Sir Frederick and two leading members of the Western Australian legislature travelled to England in December 1889 to give evidence before a select committee of the House of Commons, to which, early in the session of 1890, the Constitution Bill was referred. Much to the surprise of the London press, the committee reported in favour of the bill and of the transfer of all lands to the colony.

Consequently, the British Parliament passed a bill for the whole of the lands of the vast territory—1,060,000 square miles—to be freely handed over to the legislature of Western Australia, which thus obtained its new constitution on the same basis as the other colonies of the continent, there being no opposition to the bill in the House of Lords.
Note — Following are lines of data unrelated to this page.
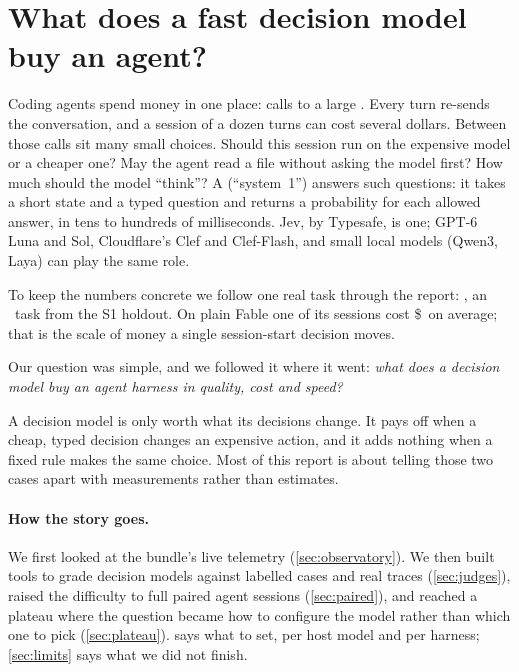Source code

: \section{What does a fast decision model buy an agent?}\label{sec:intro}

Coding agents spend money in one place: calls to a large . Every turn re-sends the conversation, and
a session of a dozen turns can cost several dollars. Between those calls sit many small choices. Should this session
run on the expensive model or a cheaper one? May the agent read a file without asking the model first? How much
should the model ``think''? A  (``system~1'') answers such questions: it takes a short state
and a typed question and returns a probability for each allowed answer, in tens to hundreds of milliseconds. Jev,
by Typesafe, is one; GPT-6 Luna and Sol, Cloudflare's Clef and Clef-Flash, and small local models (Qwen3, Laya) can
play the same role.

To keep the numbers concrete we follow one real task through the report: \code{\WxScen}, an \WxTaskType\ task from
the S1 holdout. On plain Fable one of its sessions cost \$\WxPlain\ on average; that is the scale of money a single
session-start decision moves.

Our question was simple, and we followed it where it went: \emph{what does a decision model buy an agent harness in
quality, cost and speed?}

\begin{keyidea}
A decision model is only worth what its decisions change. It pays off when a cheap, typed decision changes an
expensive action, and it adds nothing when a fixed rule makes the same choice. Most of this report is about telling
those two cases apart with measurements rather than estimates.
\end{keyidea}

\paragraph{How the story goes.} We first looked at the bundle's live telemetry (\cref{sec:observatory}). We then built
tools to grade decision models against labelled cases and real traces (\cref{sec:judges}), raised the difficulty to
full paired agent sessions (\cref{sec:paired}), and reached a plateau where the question became how to configure the
model rather than which one to pick (\cref{sec:plateau}).  says what to set, per host model and
per harness; \cref{sec:limits} says what we did not finish.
Broome finally left Western Australia in December 1889, on a mission to England in connection with the Constitution Bill, and his tenure as governor ended in September 1890. One source states "Disputes with his senior officials tarnished Broome's reputation in the Colonial Office.

Broome was transferred to serve as acting governor of Barbados in the West Indies and, in July 1891, was appointed governor of Trinidad. Broome Street in Woodbrook, a suburb of Port of Spain, Trinidad, is named after him.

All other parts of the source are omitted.